Una de las características de nuestro siglo es que todo está industrializado. Los objetos que usamos se fabrican en serie. La producción artesanal, o «por unidad» cada vez es menor.

Me gusta rescatar esa magia que se produce al tomar una materia prima en nuestras manos y convertirla en un producto único. El saber que no existe otro igual en todo el mundo, el orgullo de haber sido nosotros mismos quienes lo creamos, la carga afectiva que tiene ese objeto, son cosas que de ninguna manera quisiera que mis hijas se perdieran.
Por eso trato de dedicar algún tiempo a este tipo de creación-producción.
Cuando los chicos trabajan con plastilina, presiento que sienten todo esto, por eso es una actividad tan atractiva para ellos.
Y es muy común que luego no quieran deshacer sus creaciones, por más que saben que la plastilina es un material reutilizable. 
El problema es que las veces que sus creaciones quedan sin desarmar, terminan aplastadas, rotas, estropeadas, ya que la plastilina no es el material ideal para conservar una creación.
Ya habíamos trabajado con arcilla, con un éxito total.

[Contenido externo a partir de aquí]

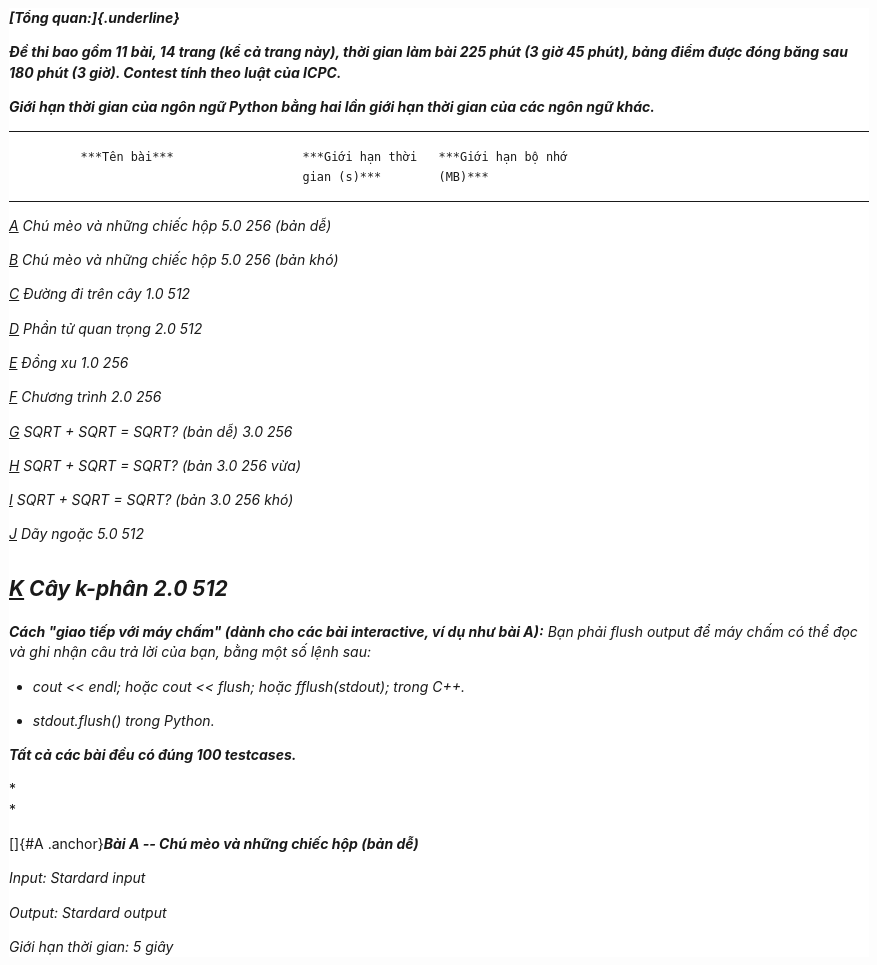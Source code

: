 ***[Tổng quan:]{.underline}***

***Đề thi bao gồm 11 bài, 14 trang (kể cả trang này), thời gian làm bài
225 phút (3 giờ 45 phút), bảng điểm được đóng băng sau 180 phút (3 giờ).
Contest tính theo luật của ICPC.***

***Giới hạn thời gian của ngôn ngữ Python bằng hai lần giới hạn thời
gian của các ngôn ngữ khác.***

  --------------------------------------------------------------------------------
              ***Tên bài***                  ***Giới hạn thời   ***Giới hạn bộ nhớ
                                             gian (s)***        (MB)***
  ----------- ------------------------------ ------------------ ------------------
  [*A*](#A)   *Chú mèo và những chiếc hộp    *5.0*              *256*
              (bản dễ)*                                         

  [*B*](#B)   *Chú mèo và những chiếc hộp    *5.0*              *256*
              (bản khó)*                                        

  [*C*](#C)   *Đường đi trên cây*            *1.0*              *512*

  [*D*](#D)   *Phần tử quan trọng*           *2.0*              *512*

  [*E*](#E)   *Đồng xu*                      *1.0*              *256*

  [*F*](#F)   *Chương trình*                 *2.0*              *256*

  [*G*](#G)   *SQRT + SQRT = SQRT? (bản dễ)* *3.0*              *256*

  [*H*](#H)   *SQRT + SQRT = SQRT? (bản      *3.0*              *256*
              vừa)*                                             

  [*I*](#I)   *SQRT + SQRT = SQRT? (bản      *3.0*              *256*
              khó)*                                             

  [*J*](#J)   *Dãy ngoặc*                    *5.0*              *512*

  [*K*](#K)   *Cây k-phân*                   *2.0*              *512*
  --------------------------------------------------------------------------------

***Cách "giao tiếp với máy chấm" (dành cho các bài interactive, ví dụ
như bài A):** Bạn phải flush output để máy chấm có thể đọc và ghi nhận
câu trả lời của bạn, bằng một số lệnh sau:*

-   *cout \<\< endl; hoặc cout \<\< flush; hoặc fflush(stdout); trong
    C++.*

-   *stdout.flush() trong Python.*

***Tất cả các bài đều có đúng 100 testcases.***

*\
*

[]{#A .anchor}***Bài A -- Chú mèo và những chiếc hộp (bản dễ)***

*Input: Stardard input*

*Output: Stardard output*

*Giới hạn thời gian: 5 giây*
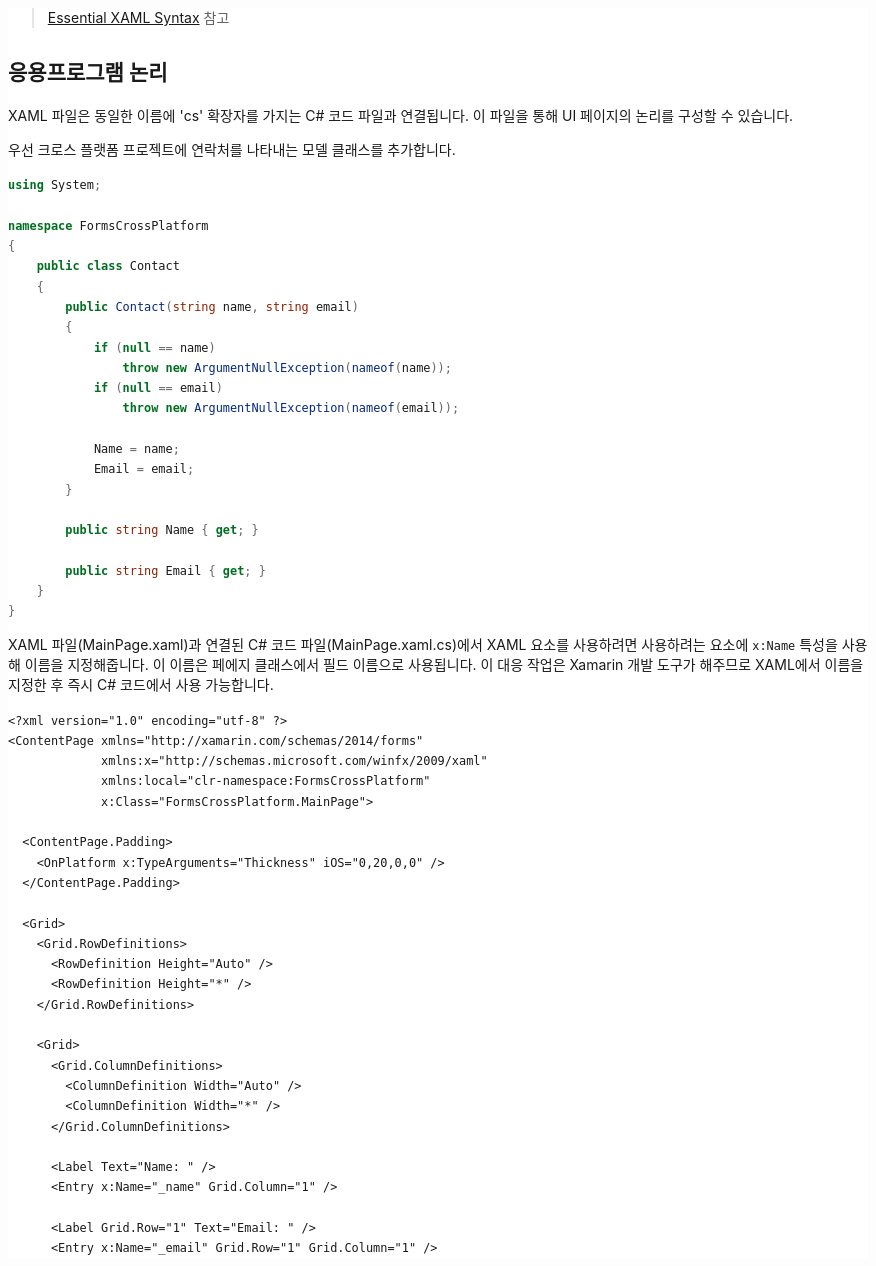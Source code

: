 > [Essential XAML Syntax](https://developer.xamarin.com/guides/xamarin-forms/xaml/xaml-basics/essential_xaml_syntax/) 참고

##  응용프로그램 논리

XAML 파일은 동일한 이름에 'cs' 확장자를 가지는 C# 코드 파일과 연결됩니다. 이 파일을 통해 UI 페이지의 논리를 구성할 수 있습니다.

우선 크로스 플랫폼 프로젝트에 연락처를 나타내는 모델 클래스를 추가합니다.

```csharp
using System;

namespace FormsCrossPlatform
{
    public class Contact
    {
        public Contact(string name, string email)
        {
            if (null == name)
                throw new ArgumentNullException(nameof(name));
            if (null == email)
                throw new ArgumentNullException(nameof(email));

            Name = name;
            Email = email;
        }

        public string Name { get; }

        public string Email { get; }
    }
}
```

XAML 파일(MainPage.xaml)과 연결된 C# 코드 파일(MainPage.xaml.cs)에서 XAML 요소를 사용하려면 사용하려는 요소에 `x:Name` 특성을 사용해 이름을 지정해줍니다. 이 이름은 페에지 클래스에서 필드 이름으로 사용됩니다. 이 대응 작업은 Xamarin 개발 도구가 해주므로 XAML에서 이름을 지정한 후 즉시 C# 코드에서 사용 가능합니다.

```xaml
<?xml version="1.0" encoding="utf-8" ?>
<ContentPage xmlns="http://xamarin.com/schemas/2014/forms"
             xmlns:x="http://schemas.microsoft.com/winfx/2009/xaml"
             xmlns:local="clr-namespace:FormsCrossPlatform"
             x:Class="FormsCrossPlatform.MainPage">
  
  <ContentPage.Padding>
    <OnPlatform x:TypeArguments="Thickness" iOS="0,20,0,0" />
  </ContentPage.Padding>

  <Grid>
    <Grid.RowDefinitions>
      <RowDefinition Height="Auto" />
      <RowDefinition Height="*" />
    </Grid.RowDefinitions>

    <Grid>
      <Grid.ColumnDefinitions>
        <ColumnDefinition Width="Auto" />
        <ColumnDefinition Width="*" />
      </Grid.ColumnDefinitions>

      <Label Text="Name: " />
      <Entry x:Name="_name" Grid.Column="1" />

      <Label Grid.Row="1" Text="Email: " />
      <Entry x:Name="_email" Grid.Row="1" Grid.Column="1" />
```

De hecho, las nenas agregaron sus producciones a su juego de cocina compuesto por pequeñas vasijas de barro que compramos en el mercado.
En estos días probamos con una porcelana fría que mi mamá les trajo de Argentina.

El material es muy manejable, se puede teñir con témpera o cualquier pintura antes de modelarse, y en 48 horas está maciza sin necesidad de horno.

Falta pintarlas (no las teñimos antes, lástima) pero aquí están sus producciones:

salsero para papá =)
bijou para mamá =)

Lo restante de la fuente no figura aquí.